# Activity
Though the entries hold pictures, only their text should be duplicated, exactly and in full.

# Extracted material

————————

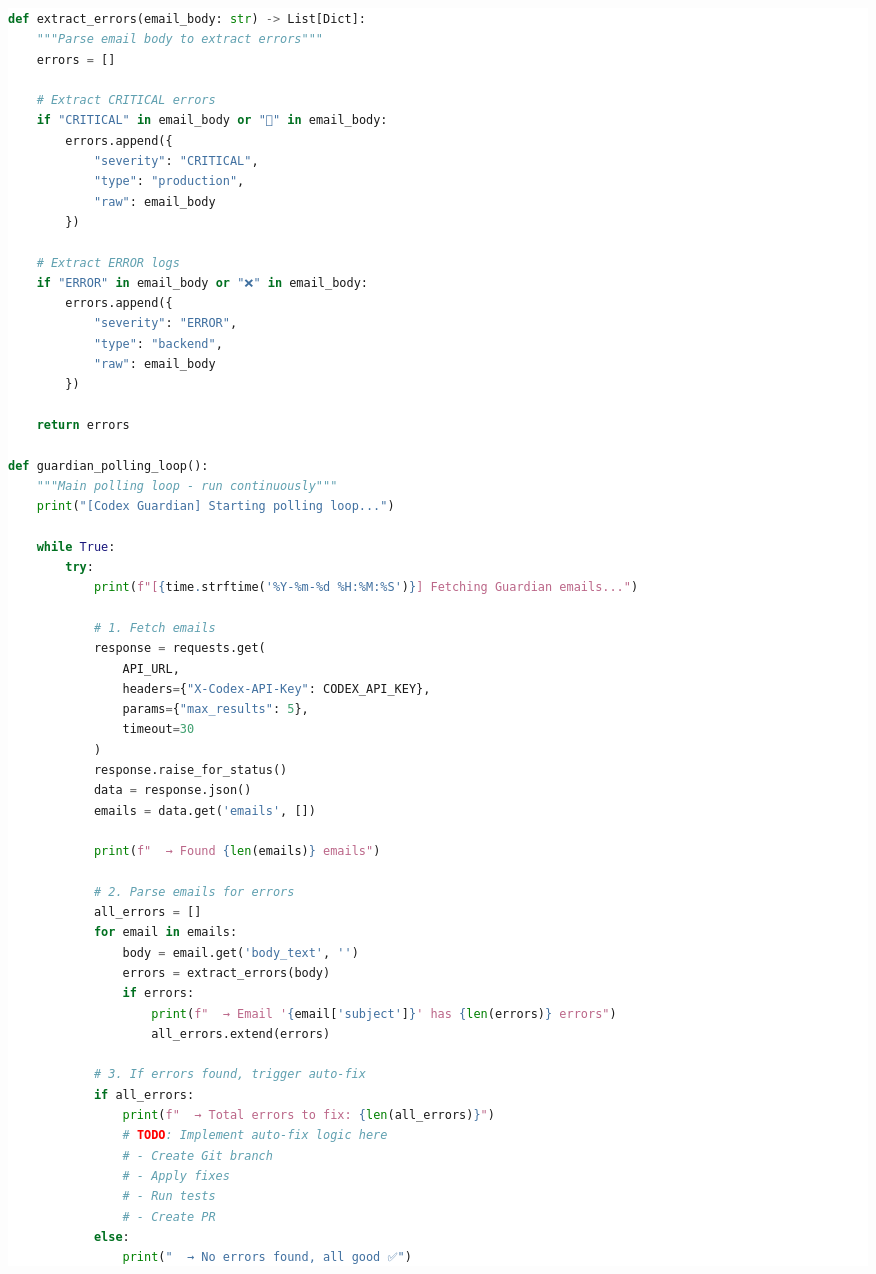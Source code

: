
 ```python
def extract_errors(email_body: str) -> List[Dict]:
    """Parse email body to extract errors"""
    errors = []

    # Extract CRITICAL errors
    if "CRITICAL" in email_body or "🚨" in email_body:
        errors.append({
            "severity": "CRITICAL",
            "type": "production",
            "raw": email_body
        })

    # Extract ERROR logs
    if "ERROR" in email_body or "❌" in email_body:
        errors.append({
            "severity": "ERROR",
            "type": "backend",
            "raw": email_body
        })

    return errors

def guardian_polling_loop():
    """Main polling loop - run continuously"""
    print("[Codex Guardian] Starting polling loop...")

    while True:
        try:
            print(f"[{time.strftime('%Y-%m-%d %H:%M:%S')}] Fetching Guardian emails...")

            # 1. Fetch emails
            response = requests.get(
                API_URL,
                headers={"X-Codex-API-Key": CODEX_API_KEY},
                params={"max_results": 5},
                timeout=30
            )
            response.raise_for_status()
            data = response.json()
            emails = data.get('emails', [])

            print(f"  → Found {len(emails)} emails")

            # 2. Parse emails for errors
            all_errors = []
            for email in emails:
                body = email.get('body_text', '')
                errors = extract_errors(body)
                if errors:
                    print(f"  → Email '{email['subject']}' has {len(errors)} errors")
                    all_errors.extend(errors)

            # 3. If errors found, trigger auto-fix
            if all_errors:
                print(f"  → Total errors to fix: {len(all_errors)}")
                # TODO: Implement auto-fix logic here
                # - Create Git branch
                # - Apply fixes
                # - Run tests
                # - Create PR
            else:
                print("  → No errors found, all good ✅")

```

————————

# The answer
Source code

:
 ```python
def extract_errors(email_body: str) -> List[Dict]:
    """Parse email body to extract errors"""
    errors = []

    # Extract CRITICAL errors
    if "CRITICAL" in email_body or "🚨" in email_body:
        errors.append({
            "severity": "CRITICAL",
            "type": "production",
            "raw": email_body
        })

    # Extract ERROR logs
    if "ERROR" in email_body or "❌" in email_body:
        errors.append({
            "severity": "ERROR",
            "type": "backend",
            "raw": email_body
        })

    return errors

def guardian_polling_loop():
    """Main polling loop - run continuously"""
    print("[Codex Guardian] Starting polling loop...")

    while True:
        try:
            print(f"[{time.strftime('%Y-%m-%d %H:%M:%S')}] Fetching Guardian emails...")

            # 1. Fetch emails
            response = requests.get(
                API_URL,
                headers={"X-Codex-API-Key": CODEX_API_KEY},
                params={"max_results": 5},
                timeout=30
            )
            response.raise_for_status()
            data = response.json()
            emails = data.get('emails', [])

            print(f"  → Found {len(emails)} emails")

            # 2. Parse emails for errors
            all_errors = []
            for email in emails:
                body = email.get('body_text', '')
                errors = extract_errors(body)
                if errors:
                    print(f"  → Email '{email['subject']}' has {len(errors)} errors")
                    all_errors.extend(errors)

            # 3. If errors found, trigger auto-fix
            if all_errors:
                print(f"  → Total errors to fix: {len(all_errors)}")
                # TODO: Implement auto-fix logic here
                # - Create Git branch
                # - Apply fixes
                # - Run tests
                # - Create PR
            else:
                print("  → No errors found, all good ✅")

```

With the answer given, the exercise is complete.